THE DATA Start Marker

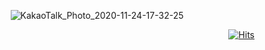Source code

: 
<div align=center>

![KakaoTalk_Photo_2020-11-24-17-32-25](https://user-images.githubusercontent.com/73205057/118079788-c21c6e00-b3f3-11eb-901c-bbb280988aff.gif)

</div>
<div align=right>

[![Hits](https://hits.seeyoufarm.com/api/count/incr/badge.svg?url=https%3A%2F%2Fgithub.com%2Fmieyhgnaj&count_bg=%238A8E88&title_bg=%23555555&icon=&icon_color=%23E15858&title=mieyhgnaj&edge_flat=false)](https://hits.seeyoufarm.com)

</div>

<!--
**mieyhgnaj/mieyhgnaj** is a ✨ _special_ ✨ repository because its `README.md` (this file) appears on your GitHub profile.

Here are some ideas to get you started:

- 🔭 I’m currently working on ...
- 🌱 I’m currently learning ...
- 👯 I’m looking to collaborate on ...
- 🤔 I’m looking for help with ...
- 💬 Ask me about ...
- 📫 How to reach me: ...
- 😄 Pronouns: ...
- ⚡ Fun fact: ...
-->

THE DATA End Marker
THE DATA Start Marker

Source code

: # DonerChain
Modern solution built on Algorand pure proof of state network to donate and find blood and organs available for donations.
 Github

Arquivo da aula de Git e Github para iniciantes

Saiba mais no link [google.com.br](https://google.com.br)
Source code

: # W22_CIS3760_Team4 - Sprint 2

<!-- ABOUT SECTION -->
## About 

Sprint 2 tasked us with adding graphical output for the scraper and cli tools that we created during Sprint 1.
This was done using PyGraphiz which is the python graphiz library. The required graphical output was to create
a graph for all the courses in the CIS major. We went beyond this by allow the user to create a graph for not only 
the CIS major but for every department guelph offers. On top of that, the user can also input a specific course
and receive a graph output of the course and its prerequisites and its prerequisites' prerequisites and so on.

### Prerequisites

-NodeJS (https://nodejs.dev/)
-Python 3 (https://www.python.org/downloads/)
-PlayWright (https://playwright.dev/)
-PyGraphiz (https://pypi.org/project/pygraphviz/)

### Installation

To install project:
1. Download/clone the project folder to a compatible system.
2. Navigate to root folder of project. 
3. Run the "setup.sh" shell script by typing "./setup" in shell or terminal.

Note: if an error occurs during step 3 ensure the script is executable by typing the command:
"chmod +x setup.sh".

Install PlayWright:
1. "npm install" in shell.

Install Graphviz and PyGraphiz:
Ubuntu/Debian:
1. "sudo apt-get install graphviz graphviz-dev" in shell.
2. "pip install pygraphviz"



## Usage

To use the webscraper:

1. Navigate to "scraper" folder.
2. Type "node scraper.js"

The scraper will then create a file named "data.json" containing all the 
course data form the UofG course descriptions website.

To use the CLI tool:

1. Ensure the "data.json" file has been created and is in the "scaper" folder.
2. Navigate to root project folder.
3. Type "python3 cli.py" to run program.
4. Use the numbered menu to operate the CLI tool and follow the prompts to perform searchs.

THE DATA End Marker
THE DATA Start Marker

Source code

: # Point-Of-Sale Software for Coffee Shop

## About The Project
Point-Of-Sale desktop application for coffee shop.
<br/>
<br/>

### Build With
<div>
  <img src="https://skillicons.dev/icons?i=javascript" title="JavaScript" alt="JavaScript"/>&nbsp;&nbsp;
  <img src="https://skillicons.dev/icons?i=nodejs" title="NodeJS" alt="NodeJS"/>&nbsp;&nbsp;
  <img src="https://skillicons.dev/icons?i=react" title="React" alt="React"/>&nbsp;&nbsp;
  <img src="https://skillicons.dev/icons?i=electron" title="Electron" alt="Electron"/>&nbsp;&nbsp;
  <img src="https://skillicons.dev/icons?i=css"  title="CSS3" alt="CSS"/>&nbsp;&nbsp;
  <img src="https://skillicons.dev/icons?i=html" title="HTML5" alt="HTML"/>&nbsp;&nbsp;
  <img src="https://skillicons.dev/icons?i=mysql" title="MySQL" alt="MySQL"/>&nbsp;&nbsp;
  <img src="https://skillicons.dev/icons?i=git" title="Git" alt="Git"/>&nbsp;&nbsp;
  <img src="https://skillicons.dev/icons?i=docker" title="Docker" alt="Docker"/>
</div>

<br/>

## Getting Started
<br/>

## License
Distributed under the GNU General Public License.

THE DATA End Marker

TASK DIRECTIONS: If a line above includes the string "major", pick it out.

TASK RESULT:
a graph for all the courses in the CIS major. We went beyond this by allow the user to create a graph for not only 
the CIS major but for every department guelph offers. On top of that, the user can also input a specific course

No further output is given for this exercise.